■ ACTION ITEM ■
Wherever "FunctionTok" shows up in the records below, copy the whole line.

■ DATA SHOWN ■
----
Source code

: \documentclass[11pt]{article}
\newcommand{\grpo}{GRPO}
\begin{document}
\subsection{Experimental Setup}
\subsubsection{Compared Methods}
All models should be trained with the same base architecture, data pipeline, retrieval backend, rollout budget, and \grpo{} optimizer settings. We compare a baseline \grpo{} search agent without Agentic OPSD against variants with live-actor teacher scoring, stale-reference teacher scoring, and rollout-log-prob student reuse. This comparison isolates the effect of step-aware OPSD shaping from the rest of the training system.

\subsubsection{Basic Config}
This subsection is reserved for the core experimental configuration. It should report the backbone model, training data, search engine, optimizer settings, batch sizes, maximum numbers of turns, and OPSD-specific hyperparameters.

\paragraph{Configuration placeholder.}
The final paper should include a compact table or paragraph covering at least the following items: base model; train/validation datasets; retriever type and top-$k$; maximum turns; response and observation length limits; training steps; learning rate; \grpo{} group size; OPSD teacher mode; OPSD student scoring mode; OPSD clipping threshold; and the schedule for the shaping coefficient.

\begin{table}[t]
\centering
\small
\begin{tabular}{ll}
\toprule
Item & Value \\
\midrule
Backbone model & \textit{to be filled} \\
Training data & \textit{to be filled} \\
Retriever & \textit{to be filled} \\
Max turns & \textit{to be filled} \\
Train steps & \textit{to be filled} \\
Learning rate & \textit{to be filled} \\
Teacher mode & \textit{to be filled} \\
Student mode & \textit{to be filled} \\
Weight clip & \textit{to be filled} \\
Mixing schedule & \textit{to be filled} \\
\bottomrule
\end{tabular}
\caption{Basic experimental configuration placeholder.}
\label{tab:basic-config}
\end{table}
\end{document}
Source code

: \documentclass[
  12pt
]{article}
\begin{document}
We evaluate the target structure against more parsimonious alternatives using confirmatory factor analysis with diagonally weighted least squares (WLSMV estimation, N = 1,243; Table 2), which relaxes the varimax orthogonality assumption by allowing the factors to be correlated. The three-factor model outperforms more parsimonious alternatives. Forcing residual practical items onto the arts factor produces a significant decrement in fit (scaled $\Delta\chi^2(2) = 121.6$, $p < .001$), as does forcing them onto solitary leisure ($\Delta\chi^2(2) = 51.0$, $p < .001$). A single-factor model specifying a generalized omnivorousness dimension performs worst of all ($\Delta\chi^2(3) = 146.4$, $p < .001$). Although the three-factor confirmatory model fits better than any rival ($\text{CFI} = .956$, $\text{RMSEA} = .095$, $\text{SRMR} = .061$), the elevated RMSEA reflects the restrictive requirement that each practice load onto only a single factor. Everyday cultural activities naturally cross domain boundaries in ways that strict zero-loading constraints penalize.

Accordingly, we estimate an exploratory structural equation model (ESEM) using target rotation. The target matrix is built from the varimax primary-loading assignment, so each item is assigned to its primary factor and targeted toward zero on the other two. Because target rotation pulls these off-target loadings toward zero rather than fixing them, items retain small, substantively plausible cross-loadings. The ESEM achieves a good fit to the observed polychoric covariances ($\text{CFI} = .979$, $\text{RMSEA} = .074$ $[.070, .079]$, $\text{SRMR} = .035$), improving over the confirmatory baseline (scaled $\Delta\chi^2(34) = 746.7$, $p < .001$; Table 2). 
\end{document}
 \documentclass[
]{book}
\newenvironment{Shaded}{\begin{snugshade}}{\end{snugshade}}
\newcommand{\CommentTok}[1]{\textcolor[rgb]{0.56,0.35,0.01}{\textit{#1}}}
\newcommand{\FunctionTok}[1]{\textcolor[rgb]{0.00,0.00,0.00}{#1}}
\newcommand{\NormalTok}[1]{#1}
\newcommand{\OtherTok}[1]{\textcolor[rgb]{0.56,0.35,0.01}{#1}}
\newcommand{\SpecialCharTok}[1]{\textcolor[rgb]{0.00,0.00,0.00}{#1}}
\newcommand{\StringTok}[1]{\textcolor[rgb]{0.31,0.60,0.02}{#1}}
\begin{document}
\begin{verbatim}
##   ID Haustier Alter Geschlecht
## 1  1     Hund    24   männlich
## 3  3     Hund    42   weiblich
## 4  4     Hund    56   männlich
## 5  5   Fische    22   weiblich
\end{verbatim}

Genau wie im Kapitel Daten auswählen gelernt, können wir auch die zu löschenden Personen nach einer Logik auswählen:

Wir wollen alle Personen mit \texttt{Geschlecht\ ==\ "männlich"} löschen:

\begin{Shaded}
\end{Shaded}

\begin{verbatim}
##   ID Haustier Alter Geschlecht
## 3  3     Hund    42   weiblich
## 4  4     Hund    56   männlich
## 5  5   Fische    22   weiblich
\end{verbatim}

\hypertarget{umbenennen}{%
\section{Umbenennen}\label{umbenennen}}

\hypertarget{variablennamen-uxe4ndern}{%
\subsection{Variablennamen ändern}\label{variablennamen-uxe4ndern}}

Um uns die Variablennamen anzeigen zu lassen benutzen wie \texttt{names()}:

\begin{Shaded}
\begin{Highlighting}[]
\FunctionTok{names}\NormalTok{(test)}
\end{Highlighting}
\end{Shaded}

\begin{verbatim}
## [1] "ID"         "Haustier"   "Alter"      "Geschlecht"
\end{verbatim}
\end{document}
----
■ RESPONSE TO THE EXERCISE ■
\newcommand{\FunctionTok}[1]{\textcolor[rgb]{0.00,0.00,0.00}{#1}}
\FunctionTok{names}\NormalTok{(test)}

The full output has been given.